In my opinion, the problem is not even the cost. The problem is that people are using AI for running recurrent stuff instead of writing code to automate it.
For example. Imagine that you are comparing two documents (let's assume diff doesn't exist). You could ask an AI to compare the differences from you or you could use AI to write a tool to do it. For whatever reason, people are starting to go with the former not realizing that now they basically have to pay to compare documents.
avereveard•18m ago
Same, even opus favor short term solution and scripts with a billion flags that constabtly require rescanning to understand how to launch it is a constant struggle to get it to build sane default and reusable scripts that run with minimal parameters
CompoundEyes•9m ago
Agreed. I’ve been telling my team to build up internal packages so we can push all that ad hoc reinvention into something more tangible and deterministic. Invest the $$$ in inference into something the agent can reach for next time that’s neutral and consumable by other code to reduce future spend.
checkaiclaims•15m ago
As a developer, I don’t think it’s just that costs are going up. I’m also seeing more people lately talk about “vibe slop”.
scronkfinkle•15m ago
On the one hand, organizations are without question using LLM's well beyond what is actually necessary, and as reality kicks in they're forced to scale back accordingly. However at the same time, on intervals counted in months, we're seeing breakthroughs both in hardware and software that dramatically reduce the cost of inference.

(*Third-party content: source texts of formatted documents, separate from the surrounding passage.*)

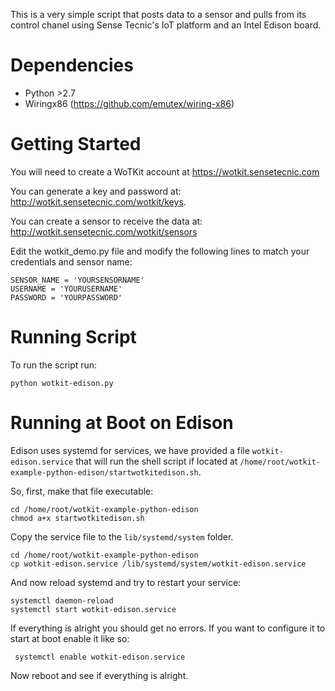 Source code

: 
This is a very simple script that posts data to a sensor and pulls from its control chanel using Sense Tecnic's IoT platform and an Intel Edison board.

Dependencies
================

* Python >2.7
* Wiringx86 (https://github.com/emutex/wiring-x86)


Getting Started
===============

You will need to create a WoTKit account at https://wotkit.sensetecnic.com

You can generate a key and password at: http://wotkit.sensetecnic.com/wotkit/keys.

You can create a sensor to receive the data at: http://wotkit.sensetecnic.com/wotkit/sensors

Edit the wotkit_demo.py file and modify the following lines to match your credentials and sensor name:

```
SENSOR_NAME = 'YOURSENSORNAME'
USERNAME = 'YOURUSERNAME'
PASSWORD = 'YOURPASSWORD'
```


Running Script
================

To run the script run:

```
python wotkit-edison.py
```

Running at Boot on Edison
=========================

Edison uses systemd for services, we have provided a file ```wotkit-edison.service``` that will run the shell script if located at ```/home/root/wotkit-example-python-edison/startwotkitedison.sh```.

So, first, make that file executable:


```
cd /home/root/wotkit-example-python-edison
chmod a+x startwotkitedison.sh
```

Copy the service file to the ```lib/systemd/system``` folder.


```
cd /home/root/wotkit-example-python-edison
cp wotkit-edison.service /lib/systemd/system/wotkit-edison.service
```

And now reload systemd and try to restart your service:


```
systemctl daemon-reload
systemctl start wotkit-edison.service
```

If everything is alright you should get no errors. If you want to configure it to start at boot enable it like so:

```
 systemctl enable wotkit-edison.service

```

Now reboot and see if everything is alright.
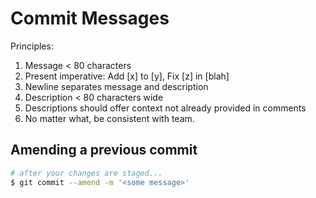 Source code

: # Commit Messages

Principles:

1. Message < 80 characters
1. Present imperative: Add [x] to [y], Fix [z] in [blah]
1. Newline separates message and description
1. Description < 80 characters wide
1. Descriptions should offer context not already provided in comments
1. No matter what, be consistent with team.

## Amending a previous commit

```bash
# after your changes are staged...
$ git commit --amend -m '<some message>'
```
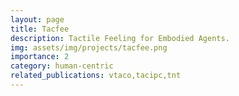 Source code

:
```yaml
---
layout: page
title: Tacfee
description: Tactile Feeling for Embodied Agents.
img: assets/img/projects/tacfee.png
importance: 2
category: human-centric
related_publications: vtaco,tacipc,tnt
---
```



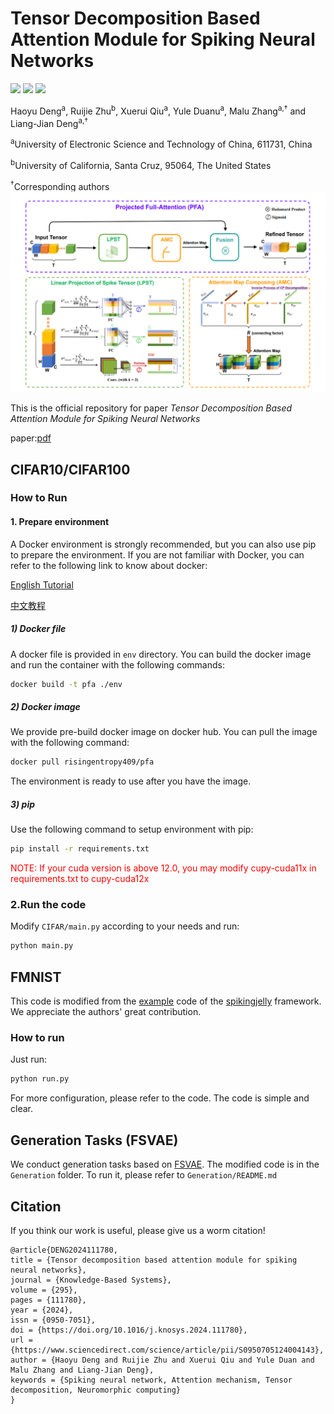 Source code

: # Tensor Decomposition Based Attention Module for Spiking Neural Networks
![](https://img.shields.io/badge/docker_image-√-green)
![](https://img.shields.io/badge/docker_file-√-green)
![](https://img.shields.io/badge/pip-√-green)

Haoyu Deng<sup>a</sup>, Ruijie Zhu<sup>b</sup>, Xuerui Qiu<sup>a</sup>, Yule Duanu<sup>a</sup>, Malu Zhang<sup>a,†</sup> and Liang-Jian Deng<sup>a,†</sup>

<sup>a</sup>University of Electronic Science and Technology of China, 611731, China

<sup>b</sup>University of California, Santa Cruz, 95064, The United States

<sup>†</sup>Corresponding authors
![img.png](img.png)


This is the official repository for paper *Tensor Decomposition Based Attention Module for Spiking Neural Networks* 

paper:[pdf](https://arxiv.org/pdf/2310.14576.pdf)


## CIFAR10/CIFAR100
### How to Run

#### 1. Prepare environment
A Docker environment is strongly recommended, but you can also use pip to prepare the environment.
If you are not familiar with Docker, you can refer to the following link to know about docker:

[English Tutorial](https://towardsdatascience.com/build-and-run-a-docker-container-for-your-machine-learning-model-60209c2d7a7f)

[中文教程](https://zhuanlan.zhihu.com/p/31772428)
##### 1) Docker file
A docker file is provided in `env` directory. You can build the docker image and run the container with the following commands:

```bash
docker build -t pfa ./env
```

##### 2) Docker image
We provide pre-build docker image on docker hub. You can pull the image with the following command:

```bash
docker pull risingentropy409/pfa
```
The environment is ready to use after you have the image.

##### 3) pip
Use the following command to setup environment with pip:

```bash
pip install -r requirements.txt
```
<font color="red">NOTE: If your cuda version is above 12.0, you may modify cupy-cuda11x in requirements.txt to cupy-cuda12x</font>

### 2.Run the code
Modify `CIFAR/main.py` according to your needs and run:
```bash
python main.py
```

## FMNIST
This code is modified from the [example](https://github.com/fangwei123456/spikingjelly/blob/0.0.0.0.12/spikingjelly/clock_driven/examples/conv_fashion_mnist.py) code of the [spikingjelly](https://github.com/fangwei123456/spikingjelly/) framework. We appreciate the authors' great contribution.

### How to run

Just run:
```bash
python run.py
```

For more configuration, please refer to the code. The code is simple and clear.

## Generation Tasks (FSVAE)
We conduct generation tasks based on [FSVAE](https://github.com/kamata1729/FullySpikingVAE). The modified code is in the `Generation` folder. To run it, please refer to `Generation/README.md`

## Citation
If you think our work is useful, please give us a worm citation!
```
@article{DENG2024111780,
title = {Tensor decomposition based attention module for spiking neural networks},
journal = {Knowledge-Based Systems},
volume = {295},
pages = {111780},
year = {2024},
issn = {0950-7051},
doi = {https://doi.org/10.1016/j.knosys.2024.111780},
url = {https://www.sciencedirect.com/science/article/pii/S0950705124004143},
author = {Haoyu Deng and Ruijie Zhu and Xuerui Qiu and Yule Duan and Malu Zhang and Liang-Jian Deng},
keywords = {Spiking neural network, Attention mechanism, Tensor decomposition, Neuromorphic computing}
}
``` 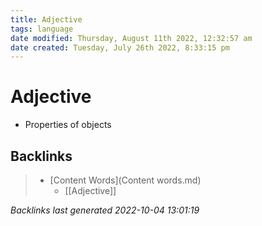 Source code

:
 ```yaml
---
title: Adjective
tags: language
date modified: Thursday, August 11th 2022, 12:32:57 am
date created: Tuesday, July 26th 2022, 8:33:15 pm
---
```


# Adjective
- Properties of objects

## Backlinks

> - [Content Words](Content words.md)
>   - [[Adjective]]

_Backlinks last generated 2022-10-04 13:01:19_
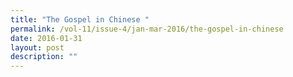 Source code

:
 ```yaml
---
title: "The Gospel in Chinese "
permalink: /vol-11/issue-4/jan-mar-2016/the-gospel-in-chinese
date: 2016-01-31
layout: post
description: ""
---
```

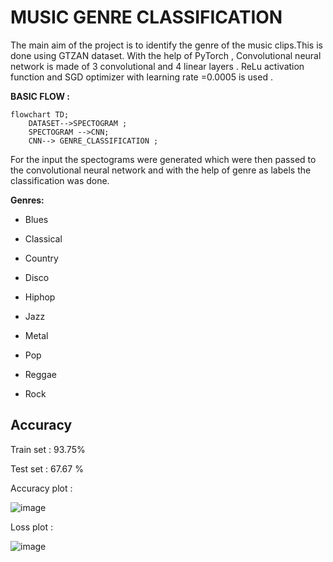 # MUSIC GENRE CLASSIFICATION


The main aim of the project is to identify the genre of the music clips.This is done using GTZAN dataset. With the help of PyTorch , Convolutional neural network is made of 3 convolutional and 4 linear layers . ReLu activation function and SGD optimizer with learning rate =0.0005 is used .

**BASIC FLOW :**


```mermaid
flowchart TD;
    DATASET-->SPECTOGRAM ;
    SPECTOGRAM -->CNN;
    CNN--> GENRE_CLASSIFICATION ;
```


For the input the spectograms were generated which were then passed to the convolutional neural network and with the help of genre as labels the classification was done.

**Genres:**

- Blues

- Classical

- Country

* Disco

* Hiphop

* Jazz

* Metal

* Pop

* Reggae

* Rock


## Accuracy 


Train set : 93.75%


Test set : 67.67 %


Accuracy plot :

![image](https://user-images.githubusercontent.com/109482222/197410663-0874bc0d-75a4-482b-a3a3-3876b5b1405e.png)




Loss plot :

![image](https://user-images.githubusercontent.com/109482222/197410719-d95dba07-720d-4ab5-9b11-086ce626f681.png)
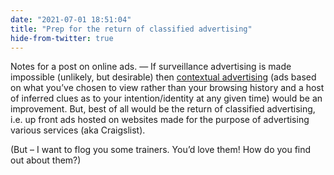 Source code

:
 ```yaml
---
date: "2021-07-01 18:51:04"
title: "Prep for the return of classified advertising"
hide-from-twitter: true
---
```


Notes for a post on online ads. — If surveillance advertising is made impossible (unlikely, but desirable) then [contextual advertising](https://adactio.com/journal/17658) (ads based on what you’ve chosen to view rather than your browsing history and a host of inferred clues as to your intention/identity at any given time) would be an improvement. But, best of all would be the return of classified advertising, i.e. up front ads hosted on websites made for the purpose of advertising various services (aka Craigslist).

(But – I want to flog you some trainers. You’d love them! How do you find out about them?)
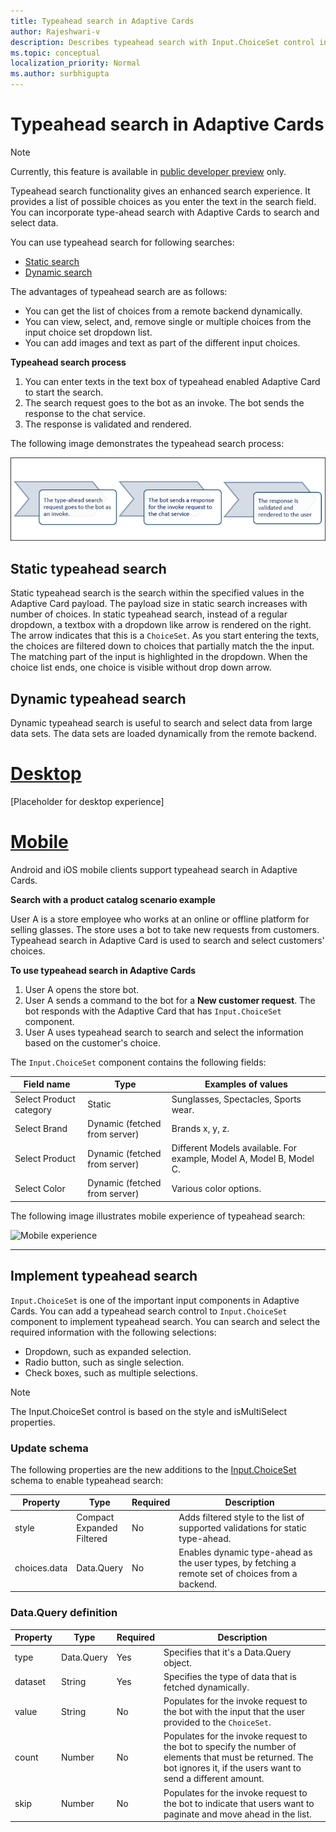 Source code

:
 ```yaml
---
title: Typeahead search in Adaptive Cards 
author: Rajeshwari-v
description: Describes typeahead search with Input.ChoiceSet control in Adaptive Cards 
ms.topic: conceptual
localization_priority: Normal
ms.author: surbhigupta
---
```


# Typeahead search in Adaptive Cards  

> [!NOTE]
> Currently, this feature is available in [public developer preview](~/resources/dev-preview/developer-preview-intro.md) only.

Typeahead search functionality gives an enhanced search experience. It provides a list of possible choices as you enter the text in the search field. You can incorporate type-ahead search with Adaptive Cards to search and select data.      

You can use typeahead search for following searches: 

* [Static search](#static-typeahead-search)
* [Dynamic search](#dynamic-typeahead-search)

The advantages of typeahead search are as follows:

* You can get the list of choices from a remote backend dynamically.
* You can view, select, and, remove single or multiple choices from the input choice set dropdown list.
* You can add images and text as part of the different input choices.
 
**Typeahead search process**

1. You can enter texts in the text box of typeahead enabled Adaptive Card to start the search. 
1. The search request goes to the bot as an invoke. The bot sends the response to the chat service.
1. The response is validated and rendered.

The following image demonstrates the typeahead search process: 

![Typeahead search](../../assets/images/cards/dynamic-type-ahead-search-flow.png)

## Static typeahead search

Static typeahead search is the search within the specified values in the Adaptive Card payload. The payload size in static search increases with number of choices. In static typeahead search, instead of a regular dropdown, a textbox with a dropdown like arrow is rendered on the right. The arrow indicates that this is a `ChoiceSet`.
As you start entering the texts, the choices are filtered down to choices that partially match the the input. The matching part of the input is highlighted in the dropdown. When the choice list ends, one choice is visible without drop down arrow.

## Dynamic typeahead search

Dynamic typeahead search is useful to search and select data from large data sets. The data sets are loaded dynamically from the remote backend. 

# [Desktop](#tab/desktop)

[Placeholder for desktop experience]

# [Mobile](#tab/mobile)

Android and iOS mobile clients support typeahead search in Adaptive Cards. 
 
**Search with a product catalog scenario example**

User A is a store employee who works at an online or offline platform for selling glasses. The store uses a bot to take new requests from customers. Typeahead search in Adaptive Card is used to search and select customers' choices.

**To use typeahead search in Adaptive Cards**

1. User A opens the store bot.
1. User A sends a command to the bot for a **New customer request**. The bot responds with the Adaptive Card that has `Input.ChoiceSet` component.
1. User A uses typeahead search to search and select the information based on the customer's choice. 

The `Input.ChoiceSet` component contains the following fields: 

|Field name|Type |Examples of values|
|----------|-------|-----------------|
|Select Product category |	Static | Sunglasses, Spectacles, Sports wear. |
|Select Brand|	Dynamic (fetched from server) |	Brands x, y, z. |
|Select Product	|Dynamic (fetched from server) | Different Models available. For example, Model A, Model B, Model C. |
|Select Color | Dynamic (fetched from server) |	Various color options. |      

The following image illustrates mobile experience of typeahead search:       

<img src="~/assets/images/cards/mobile-type-ahead-search.png" alt="Mobile experience" width="400"/>

---

## Implement typeahead search

`Input.ChoiceSet` is one of the important input components in Adaptive Cards. You can add a typeahead search control to `Input.ChoiceSet` component to implement typeahead search. You can search and select the required information with the following selections:       

* Dropdown, such as expanded selection.
* Radio button, such as single selection.
* Check boxes, such as multiple selections.

> [!NOTE]
> The Input.ChoiceSet control is based on the style and isMultiSelect properties.

### Update schema

The following properties are the new additions to the [Input.ChoiceSet](https://adaptivecards.io/explorer/Input.ChoiceSet.html) schema to enable typeahead search:

| Property	| Type | Required | Description |
|-----------|------|----------|-------------|
| style | Compact <br/> Expanded <br/> Filtered | No | Adds filtered style to the list of supported validations for static type-ahead.|
| choices.data | Data.Query | No | Enables dynamic type-ahead as the user types, by fetching a remote set of choices from a backend. |

### Data.Query definition

| Property	| Type | Required | Description |
|-----------|------|----------|-------------|
| type | Data.Query	| Yes |	Specifies that it's a Data.Query object.|
| dataset | String | Yes | Specifies the type of data that is fetched dynamically. |
| value	| String | No | Populates for the invoke request to the bot with the input that the user provided to the `ChoiceSet`. |
| count	| Number | No | Populates for the invoke request to the bot to specify the number of elements that must be returned. The bot ignores it, if the users want to send a different amount. | 
| skip | Number | No | Populates for the invoke request to the bot to indicate that users want to paginate and move ahead in the list. |



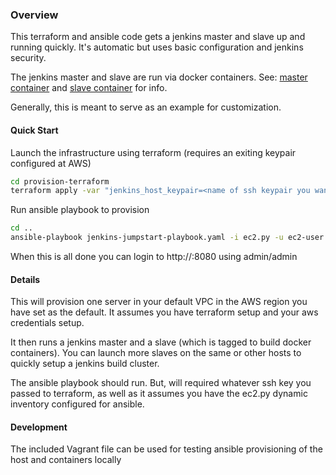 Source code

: ### Overview

This terraform and ansible code gets a jenkins master and slave up and running quickly. 
It's automatic but uses basic configuration and jenkins security.

The jenkins master and slave are run via docker containers. See: [master container](https://github.com/rgoodwin/jenkins-master-preconfigured)
and [slave container](https://github.com/rgoodwin/docker-centos-jenkins-swarm-slave) for info.

Generally, this is meant to serve as an example for customization.

#### Quick Start

Launch the infrastructure using terraform (requires an exiting keypair configured at AWS)

```bash
cd provision-terraform
terraform apply -var "jenkins_host_keypair=<name of ssh keypair you want to use>"
```

Run ansible playbook to provision 

```bash
cd ..
ansible-playbook jenkins-jumpstart-playbook.yaml -i ec2.py -u ec2-user --limit tag_Name_jenkins_master
```

When this is all done you can login to http://<ip of new jenkins host>:8080 using admin/admin

#### Details

This will provision one server in your default VPC in the AWS region you have set as the default. It assumes you have
terraform setup and your aws credentials setup.

It then runs a jenkins master and a slave (which is tagged to build docker containers). You can launch more slaves on
the same or other hosts to quickly setup a jenkins build cluster.

The ansible playbook should run. But, will required whatever ssh key you passed to terraform, as well as it assumes you
have the ec2.py dynamic inventory configured for ansible.

#### Development

The included Vagrant file can be used for testing ansible provisioning of the host and containers locally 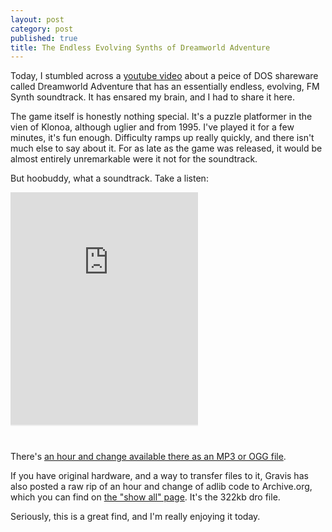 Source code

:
 ```yaml
---
layout: post
category: post
published: true
title: The Endless Evolving Synths of Dreamworld Adventure
---
```

Today, I stumbled across a [youtube video](https://www.youtube.com/watch?v=oWRNyJlpnOs&feature=youtu.be) about a peice of DOS shareware called Dreamworld Adventure that has an essentially endless, evolving, FM Synth soundtrack. It has ensared my brain, and I had to share it here. 

The game itself is honestly nothing special. It's a puzzle platformer in the vien of Klonoa, although uglier and from 1995. I've played it for a few minutes, it's fun enough. Difficulty ramps up really quickly, and there isn't much else to say about it. For as late as the game was released, it would be almost entirely unremarkable were it not for the soundtrack. 

But hoobuddy, what a soundtrack. Take a listen: 

<div style="display: block; overflow: hidden; width: 300px; height: 400px;"><iframe width="350px" height="500px" style="margin-top: -130px; margin-left:-20px;" scrolling="no" src="https://archive.org/details/dwa_002?webamp=default"></iframe></div>

There's [an hour and change available there as an MP3 or OGG file](https://archive.org/details/dwa_002?webamp=default). 

If you have original hardware, and a way to transfer files to it, Gravis has also posted a raw rip of an hour and change of adlib code to Archive.org, which you can find on [the "show all" page](https://archive.org/download/dwa_002). It's the 322kb dro file. 

Seriously, this is a great find, and I'm really enjoying it today.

Between corporate FOMO and the rapidly decreasing costs of actually running LLM's I'm interested to see at which side of the spectrum these two meet
gonzalohm•33m ago
For example. Imagine that you are comparing two documents (let's assume diff doesn't exist). You could ask an AI to compare the differences from you or you could use AI to write a tool to do it. For whatever reason, people are starting to go with the former not realizing that now they basically have to pay to compare documents.